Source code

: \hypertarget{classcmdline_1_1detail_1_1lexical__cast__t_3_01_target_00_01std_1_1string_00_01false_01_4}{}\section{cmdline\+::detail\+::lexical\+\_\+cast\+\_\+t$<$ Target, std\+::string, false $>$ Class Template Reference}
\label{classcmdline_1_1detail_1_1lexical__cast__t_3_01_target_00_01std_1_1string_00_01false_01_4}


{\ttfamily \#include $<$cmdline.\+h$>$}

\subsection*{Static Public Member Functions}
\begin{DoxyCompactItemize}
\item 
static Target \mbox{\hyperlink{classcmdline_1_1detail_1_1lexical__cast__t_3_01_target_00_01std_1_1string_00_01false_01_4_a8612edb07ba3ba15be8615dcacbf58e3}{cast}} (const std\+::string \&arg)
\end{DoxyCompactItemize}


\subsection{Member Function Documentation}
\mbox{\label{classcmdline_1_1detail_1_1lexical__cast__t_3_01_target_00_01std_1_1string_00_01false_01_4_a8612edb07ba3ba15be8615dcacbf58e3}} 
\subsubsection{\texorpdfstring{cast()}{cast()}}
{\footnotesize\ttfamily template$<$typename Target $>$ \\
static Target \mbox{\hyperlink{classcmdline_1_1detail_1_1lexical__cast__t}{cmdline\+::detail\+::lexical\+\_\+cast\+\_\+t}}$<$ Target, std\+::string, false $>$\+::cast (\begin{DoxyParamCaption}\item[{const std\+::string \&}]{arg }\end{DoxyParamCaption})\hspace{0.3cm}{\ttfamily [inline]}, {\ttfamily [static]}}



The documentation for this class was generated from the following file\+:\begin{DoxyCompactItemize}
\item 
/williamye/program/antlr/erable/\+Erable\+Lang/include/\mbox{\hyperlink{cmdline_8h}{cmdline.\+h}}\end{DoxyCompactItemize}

****************

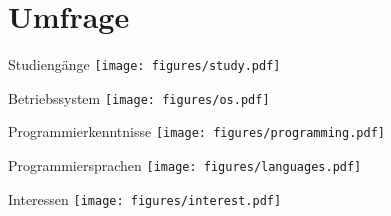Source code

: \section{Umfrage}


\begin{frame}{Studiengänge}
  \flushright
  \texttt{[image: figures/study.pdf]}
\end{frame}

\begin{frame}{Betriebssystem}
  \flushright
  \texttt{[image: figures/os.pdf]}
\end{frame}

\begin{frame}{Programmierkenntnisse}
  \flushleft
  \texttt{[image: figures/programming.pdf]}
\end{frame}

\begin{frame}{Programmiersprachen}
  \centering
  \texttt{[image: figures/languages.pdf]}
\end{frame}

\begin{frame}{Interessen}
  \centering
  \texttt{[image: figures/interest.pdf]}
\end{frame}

****************

■ **Task**:
Would you please return all lines from the listing above that contain "begin"?

■ **Result for this exercise**:
\begin{DoxyCompactItemize}
static Target \mbox{\hyperlink{classcmdline_1_1detail_1_1lexical__cast__t}{cmdline\+::detail\+::lexical\+\_\+cast\+\_\+t}}$<$ Target, std\+::string, false $>$\+::cast (\begin{DoxyParamCaption}\item[{const std\+::string \&}]{arg }\end{DoxyParamCaption})\hspace{0.3cm}{\ttfamily [inline]}, {\ttfamily [static]}}
The documentation for this class was generated from the following file\+:\begin{DoxyCompactItemize}
\begin{frame}{Studiengänge}
\begin{frame}{Betriebssystem}
\begin{frame}{Programmierkenntnisse}
\begin{frame}{Programmiersprachen}
\begin{frame}{Interessen}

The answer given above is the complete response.